*MATERIAL PROVIDED*:

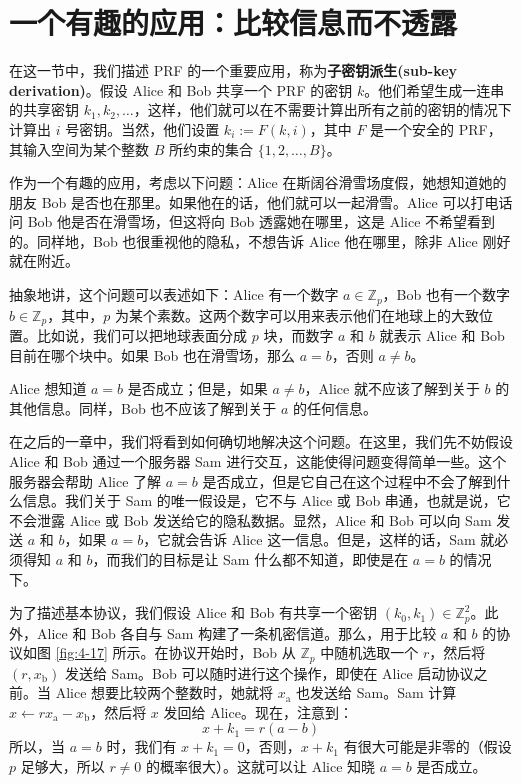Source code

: \section{一个有趣的应用：比较信息而不透露}\label{sec:4-8}

在这一节中，我们描述 PRF 的一个重要应用，称为\textbf{子密钥派生(sub-key derivation)}。假设 Alice 和 Bob 共享一个 PRF 的密钥 $k$。他们希望生成一连串的共享密钥 $k_1,k_2,\dots$，这样，他们就可以在不需要计算出所有之前的密钥的情况下计算出 $i$ 号密钥。当然，他们设置 $k_i:=F(k,i)$，其中 $F$ 是一个安全的 PRF，其输入空间为某个整数 $B$ 所约束的集合 $\{1,2,\dots,B\}$。

作为一个有趣的应用，考虑以下问题：Alice 在斯阔谷滑雪场度假，她想知道她的朋友 Bob 是否也在那里。如果他在的话，他们就可以一起滑雪。Alice 可以打电话问 Bob 他是否在滑雪场，但这将向 Bob 透露她在哪里，这是 Alice 不希望看到的。同样地，Bob 也很重视他的隐私，不想告诉 Alice 他在哪里，除非 Alice 刚好就在附近。

抽象地讲，这个问题可以表述如下：Alice 有一个数字 $a\in\mathbb{Z}_p$，Bob 也有一个数字 $b\in\mathbb{Z}_p$，其中，$p$ 为某个素数。这两个数字可以用来表示他们在地球上的大致位置。比如说，我们可以把地球表面分成 $p$ 块，而数字 $a$ 和 $b$ 就表示 Alice 和 Bob 目前在哪个块中。如果 Bob 也在滑雪场，那么 $a=b$，否则 $a\neq b$。

Alice 想知道 $a=b$ 是否成立；但是，如果 $a\neq b$，Alice 就不应该了解到关于 $b$ 的其他信息。同样，Bob 也不应该了解到关于 $a$ 的任何信息。

在之后的一章中，我们将看到如何确切地解决这个问题。在这里，我们先不妨假设 Alice 和 Bob 通过一个服务器 Sam 进行交互，这能使得问题变得简单一些。这个服务器会帮助 Alice 了解 $a=b$ 是否成立，但是它自己在这个过程中不会了解到什么信息。我们关于 Sam 的唯一假设是，它不与 Alice 或 Bob 串通，也就是说，它不会泄露 Alice 或 Bob 发送给它的隐私数据。显然，Alice 和 Bob 可以向 Sam 发送 $a$ 和 $b$，如果 $a=b$，它就会告诉 Alice 这一信息。但是，这样的话，Sam 就必须得知 $a$ 和 $b$，而我们的目标是让 Sam 什么都不知道，即使是在 $a=b$ 的情况下。

为了描述基本协议，我们假设 Alice 和 Bob 有共享一个密钥 $(k_0,k_1)\in\mathbb{Z}_p^2$。此外，Alice 和 Bob 各自与 Sam 构建了一条机密信道。那么，用于比较 $a$ 和 $b$ 的协议如图 \ref{fig:4-17} 所示。在协议开始时，Bob 从 $\mathbb{Z}_p$ 中随机选取一个 $r$，然后将 $(r,x_\mathrm{b})$ 发送给 Sam。Bob 可以随时进行这个操作，即使在 Alice 启动协议之前。当 Alice 想要比较两个整数时，她就将 $x_\mathrm{a}$ 也发送给 Sam。Sam 计算 $x\leftarrow rx_\mathrm{a}-x_\mathrm{b}$，然后将 $x$ 发回给 Alice。现在，注意到：
\[
x+k_1=r(a-b)
\]
所以，当 $a=b$ 时，我们有 $x+k_1=0$，否则，$x+k_1$ 有很大可能是非零的（假设 $p$ 足够大，所以 $r\neq0$ 的概率很大）。这就可以让 Alice 知晓 $a=b$ 是否成立。


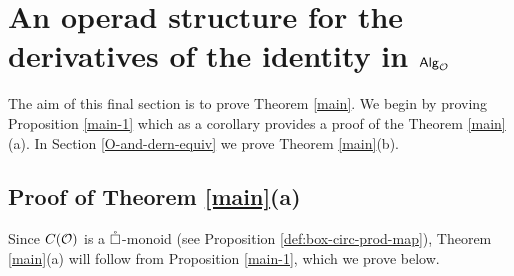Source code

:\section{An operad structure for the derivatives of the identity in $\Alg{O}$}\label{sec:algO-derv}

The aim of this final section is to prove Theorem \ref{main}. We begin by proving Proposition \ref{main-1} which as a corollary provides a proof of the Theorem \ref{main}(a). In Section \ref{O-and-dern-equiv} we prove Theorem \ref{main}(b).

\subsection{Proof of Theorem \ref{main}(a)} \label{sec:1a} Since $C(\Cal{O})$ is a $\boxcirc$-monoid (see Proposition \ref{def:box-circ-prod-map}), Theorem \ref{main}(a) will follow from Proposition \ref{main-1}, which we prove below. 

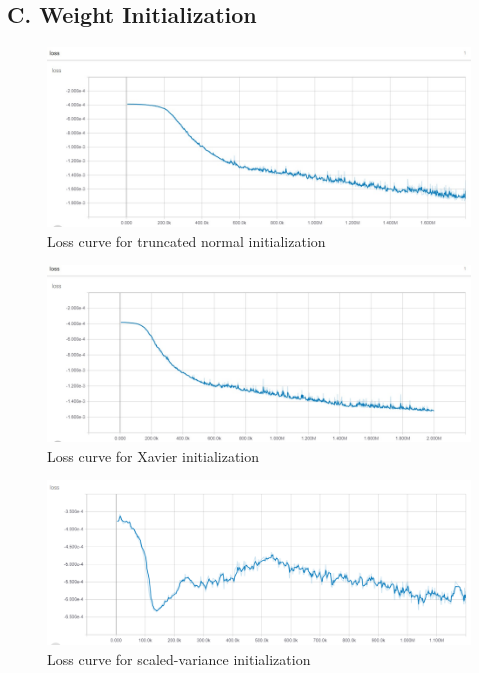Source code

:\documentclass[11pt]{paper}
\begin{document}
	\subsection*{C. Weight Initialization}
			\begin{figure}[h]
			\centering  
			\includegraphics[width=0.7\linewidth]{initialization1.png} 
			\caption{Loss curve for truncated normal initialization}   
		\end{figure}
			\begin{figure}[H]%
			\centering  
			\includegraphics[width=0.7\linewidth]{initialization2.png} 
			\caption{Loss curve for Xavier initialization} 
		\end{figure}
			\begin{figure}[H]
			\centering  
			\includegraphics[width=0.7\linewidth]{initialization3.png} 
			\caption{Loss curve for scaled-variance initialization} 
		\end{figure}
\end{document}
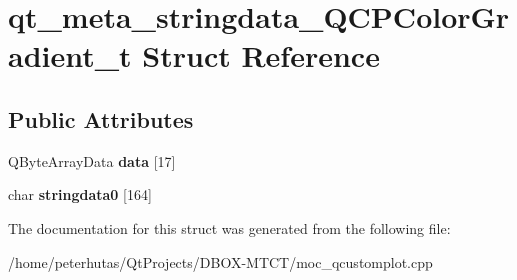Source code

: \hypertarget{structqt__meta__stringdata___q_c_p_color_gradient__t}{}\section{qt\+\_\+meta\+\_\+stringdata\+\_\+\+Q\+C\+P\+Color\+Gradient\+\_\+t Struct Reference}
\label{structqt__meta__stringdata___q_c_p_color_gradient__t}
\subsection*{Public Attributes}
\begin{DoxyCompactItemize}
\item 
\mbox{\label{structqt__meta__stringdata___q_c_p_color_gradient__t_a4b1142eed666e972a34a24fbcd9338e7}} 
Q\+Byte\+Array\+Data {\bfseries data} \mbox{[}17\mbox{]}
\item 
\mbox{\label{structqt__meta__stringdata___q_c_p_color_gradient__t_af6991165899703d0e9df570ab79718c3}} 
char {\bfseries stringdata0} \mbox{[}164\mbox{]}
\end{DoxyCompactItemize}


The documentation for this struct was generated from the following file\+:\begin{DoxyCompactItemize}
\item 
/home/peterhutas/\+Qt\+Projects/\+D\+B\+O\+X-\/\+M\+T\+C\+T/moc\+\_\+qcustomplot.\+cpp\end{DoxyCompactItemize}
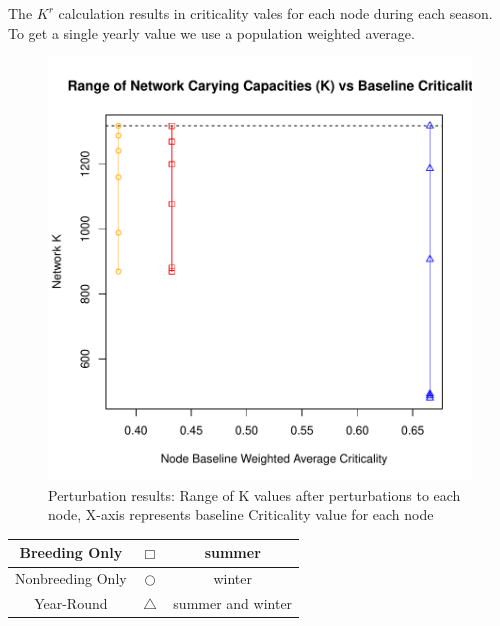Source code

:\documentclass[10pt]{article}
\begin{document}
The $K^r$ calculation results in criticality vales for each node during each season. To get a single yearly value we use a population weighted average.



\vspace{-.5cm}
\begin{figure}[H]
\begin{center}
\includegraphics[width=.8\textwidth, height=.8\textwidth]{RGraphics-elk_barcr_KR}
\caption{Perturbation results: Range of K values after perturbations to each node, X-axis represents baseline Criticality value for each node}\label{fig:elk_barcr_KR}
\end{center}
\end{figure}

\vspace{-.5cm}
\begin{tabular}{|c|c|c|}
\hline
{\color{red} Breeding Only} & $\Box$ & summer \\
\hline
{\color{orange} Nonbreeding Only} & $\bigcirc$ & winter \\
\hline
{\color{blue} Year-Round} & $\triangle$ &  summer and winter \\
\hline
\end{tabular}
\end{document}
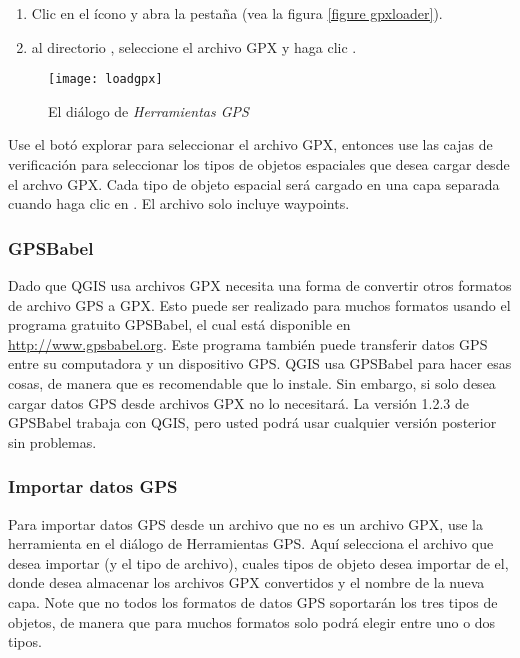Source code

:\begin{enumerate}
\item Clic en el ícono  y abra la
pestaña  (vea la figura \ref{figure gpxloader}).
\item {} al directorio ,
seleccione el archivo GPX  y haga clic .
\end{enumerate}

\begin{figure}[ht]
   \begin{center}
\caption{\label{gpxloader}El diálogo de \emph{Herramientas GPS} \nixcaption}
\texttt{[image: loadgpx]}
\end{center}
\end{figure}

Use el botó explorar \browsebutton para seleccionar el archivo GPX, entonces use las
cajas de verificación para seleccionar los tipos de objetos espaciales que desea cargar desde el archvo GPX.
Cada tipo de objeto espacial será cargado en una capa separada cuando haga clic en .
El archivo  solo incluye waypoints.

\subsubsection{GPSBabel}

Dado que QGIS usa archivos GPX necesita una forma de convertir otros formatos de archivo GPS a GPX.
Esto puede ser realizado para muchos formatos usando el programa gratuito GPSBabel, el cual está disponible en \url{http://www.gpsbabel.org}.
Este programa también puede transferir datos GPS entre su computadora y un dispositivo GPS.
QGIS usa GPSBabel para hacer esas cosas, de manera que es recomendable que lo instale.
Sin embargo, si solo desea cargar datos GPS desde archivos GPX no lo necesitará.
La versión 1.2.3 de GPSBabel trabaja con QGIS, pero usted podrá usar cualquier versión posterior sin problemas.


\subsubsection{Importar datos GPS}

Para importar datos GPS desde un archivo que no es un archivo GPX, use la herramienta  en el diálogo de Herramientas GPS.
Aquí selecciona el archivo que desea importar (y el tipo de archivo), cuales tipos de objeto desea importar de el, donde desea almacenar los archivos GPX convertidos y el nombre de la nueva capa. Note que no todos los formatos de datos GPS soportarán los tres tipos de objetos, de manera que para muchos formatos solo podrá elegir entre uno o dos tipos.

*AIM OF THE TASK*:
Only lines with the word "cargar" count here; copy every one from the records.

*COMPLETED EXERCISE*:
cajas de verificación para seleccionar los tipos de objetos espaciales que desea cargar desde el archvo GPX.
Sin embargo, si solo desea cargar datos GPS desde archivos GPX no lo necesitará.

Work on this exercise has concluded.